## Work request
Copy each line from the data that has the word "plants" in it.

Stored data:
- - - - - - -

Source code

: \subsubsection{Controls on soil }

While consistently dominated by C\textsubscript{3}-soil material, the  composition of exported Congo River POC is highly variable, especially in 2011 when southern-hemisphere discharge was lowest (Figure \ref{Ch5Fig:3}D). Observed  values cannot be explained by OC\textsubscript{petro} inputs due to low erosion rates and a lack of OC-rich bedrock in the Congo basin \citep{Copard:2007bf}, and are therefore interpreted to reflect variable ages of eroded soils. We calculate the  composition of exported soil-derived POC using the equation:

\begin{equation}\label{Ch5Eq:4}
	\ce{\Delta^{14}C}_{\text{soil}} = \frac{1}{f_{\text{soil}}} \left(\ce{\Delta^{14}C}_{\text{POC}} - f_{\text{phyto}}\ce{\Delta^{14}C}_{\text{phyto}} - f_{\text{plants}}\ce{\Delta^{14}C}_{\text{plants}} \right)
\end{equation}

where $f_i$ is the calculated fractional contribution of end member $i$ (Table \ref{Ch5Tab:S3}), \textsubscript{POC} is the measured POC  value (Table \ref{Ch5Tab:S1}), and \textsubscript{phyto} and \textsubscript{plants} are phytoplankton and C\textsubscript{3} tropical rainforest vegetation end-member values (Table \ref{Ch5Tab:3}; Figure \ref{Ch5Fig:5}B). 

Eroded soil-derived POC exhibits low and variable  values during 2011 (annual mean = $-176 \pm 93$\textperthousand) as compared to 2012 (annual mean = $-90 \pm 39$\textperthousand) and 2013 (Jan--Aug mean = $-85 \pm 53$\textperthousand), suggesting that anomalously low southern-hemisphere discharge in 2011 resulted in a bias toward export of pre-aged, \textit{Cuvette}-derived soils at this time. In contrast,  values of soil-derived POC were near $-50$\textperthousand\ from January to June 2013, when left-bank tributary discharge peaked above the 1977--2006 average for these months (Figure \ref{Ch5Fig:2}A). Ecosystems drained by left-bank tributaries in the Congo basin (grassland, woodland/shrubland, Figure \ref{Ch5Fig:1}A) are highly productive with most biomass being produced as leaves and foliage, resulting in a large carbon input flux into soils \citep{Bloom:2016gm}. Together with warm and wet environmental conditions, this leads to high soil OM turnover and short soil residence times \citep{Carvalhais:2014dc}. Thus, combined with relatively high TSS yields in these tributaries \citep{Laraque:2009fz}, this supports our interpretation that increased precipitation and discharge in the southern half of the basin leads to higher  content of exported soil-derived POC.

- - - - - - -

## Task output
	\ce{\Delta^{14}C}_{\text{soil}} = \frac{1}{f_{\text{soil}}} \left(\ce{\Delta^{14}C}_{\text{POC}} - f_{\text{phyto}}\ce{\Delta^{14}C}_{\text{phyto}} - f_{\text{plants}}\ce{\Delta^{14}C}_{\text{plants}} \right)
where $f_i$ is the calculated fractional contribution of end member $i$ (Table \ref{Ch5Tab:S3}), \textsubscript{POC} is the measured POC  value (Table \ref{Ch5Tab:S1}), and \textsubscript{phyto} and \textsubscript{plants} are phytoplankton and C\textsubscript{3} tropical rainforest vegetation end-member values (Table \ref{Ch5Tab:3}; Figure \ref{Ch5Fig:5}B). 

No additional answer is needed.